Jul 08, 2012 - 3:02 pm
Well we are getting closer to getting started on treatment. Dave was at Hopkins on Friday and had his radiation simulation done. We are still waiting on the tumor identification to see if he'll be in a clinical trial and what meds he'll get. As of now, radiation starts Tuesday July 17th, and I assume chemo will run concurrently with that. We don't yet know if he'll need a port. With one regime he'd have the 96 hour infusion and of course need the port, with the other protocol he would not use a port and chem would just be done in an IV through the arm. Can anyone shed some light on this for me? I think I'm just on overload and for some strange reason I can't seem to process this one piece. We go back to Hopkins this Thursday for the pulmonary test, and also are meeting with the chemo team to hopefully flush all this out.

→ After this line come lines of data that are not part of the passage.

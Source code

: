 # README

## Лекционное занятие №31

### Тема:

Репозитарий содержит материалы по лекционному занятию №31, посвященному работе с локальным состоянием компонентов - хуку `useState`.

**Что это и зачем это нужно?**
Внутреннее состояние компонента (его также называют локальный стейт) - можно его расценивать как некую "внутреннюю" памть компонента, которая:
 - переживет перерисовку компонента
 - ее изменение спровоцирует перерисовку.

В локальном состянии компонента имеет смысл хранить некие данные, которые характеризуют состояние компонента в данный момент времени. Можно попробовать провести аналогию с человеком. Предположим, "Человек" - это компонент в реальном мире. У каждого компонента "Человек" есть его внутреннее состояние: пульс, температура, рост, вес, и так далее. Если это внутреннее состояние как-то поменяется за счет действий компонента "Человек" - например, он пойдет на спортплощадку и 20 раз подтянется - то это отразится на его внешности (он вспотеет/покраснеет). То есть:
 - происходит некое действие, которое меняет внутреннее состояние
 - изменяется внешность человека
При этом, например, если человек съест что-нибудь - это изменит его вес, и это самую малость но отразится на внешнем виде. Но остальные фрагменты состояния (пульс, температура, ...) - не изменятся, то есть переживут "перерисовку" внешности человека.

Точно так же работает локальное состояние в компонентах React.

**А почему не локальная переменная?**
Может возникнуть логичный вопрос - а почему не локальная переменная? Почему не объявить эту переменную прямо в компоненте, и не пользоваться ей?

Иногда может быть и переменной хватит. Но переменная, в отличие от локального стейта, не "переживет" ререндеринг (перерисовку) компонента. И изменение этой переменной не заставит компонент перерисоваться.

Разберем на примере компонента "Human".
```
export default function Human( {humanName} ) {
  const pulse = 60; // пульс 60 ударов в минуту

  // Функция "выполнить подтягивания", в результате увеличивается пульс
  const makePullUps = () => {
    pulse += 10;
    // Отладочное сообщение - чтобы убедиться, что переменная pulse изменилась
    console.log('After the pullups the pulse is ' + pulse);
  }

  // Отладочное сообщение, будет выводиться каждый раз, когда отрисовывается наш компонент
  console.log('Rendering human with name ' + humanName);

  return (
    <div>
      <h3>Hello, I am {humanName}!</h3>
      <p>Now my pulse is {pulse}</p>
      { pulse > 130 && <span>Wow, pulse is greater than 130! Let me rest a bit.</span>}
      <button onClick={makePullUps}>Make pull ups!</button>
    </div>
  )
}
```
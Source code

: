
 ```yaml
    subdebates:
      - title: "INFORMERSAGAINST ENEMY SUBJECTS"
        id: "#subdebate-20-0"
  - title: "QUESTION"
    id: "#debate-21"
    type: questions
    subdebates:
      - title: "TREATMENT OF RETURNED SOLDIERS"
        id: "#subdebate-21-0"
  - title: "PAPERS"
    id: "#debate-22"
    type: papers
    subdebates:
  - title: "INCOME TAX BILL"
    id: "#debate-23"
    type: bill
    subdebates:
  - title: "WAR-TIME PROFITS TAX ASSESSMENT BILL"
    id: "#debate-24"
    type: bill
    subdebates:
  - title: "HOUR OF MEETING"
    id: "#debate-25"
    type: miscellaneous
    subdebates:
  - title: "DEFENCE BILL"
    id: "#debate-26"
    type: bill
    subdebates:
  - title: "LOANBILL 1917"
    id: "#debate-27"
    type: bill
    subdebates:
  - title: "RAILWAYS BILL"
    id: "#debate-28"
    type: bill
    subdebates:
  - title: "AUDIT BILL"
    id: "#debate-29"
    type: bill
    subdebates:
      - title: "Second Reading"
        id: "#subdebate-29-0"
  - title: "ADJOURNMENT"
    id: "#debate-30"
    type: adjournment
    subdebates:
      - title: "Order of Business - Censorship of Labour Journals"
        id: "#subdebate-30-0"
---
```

To complicate things further, we learned that the PET scan shows he has an anyersum in his neck which will need surgery after all the cancer treatment is completed. Unbelievable! I can't even imagine going through another surgery...
Some of the discussions of late about the caregivers have really hit home. I have become so stressed and run down that i have picked up a respitory virus. I'll be fine, just need to rest a few days, but it hits home how we as care givers need to take good care of ourselves. Life goes on even if someone has EC, and I still have all the other challenges in my life to contend with in addition to Dave's cancer. I had an appointment with my therapist yesterday and she helped to show me how I need to just take it one day at a time and not obsess over things I can't change.
But back to my original question, if anyone can help me out with the chemo protocol I would be most appreciative!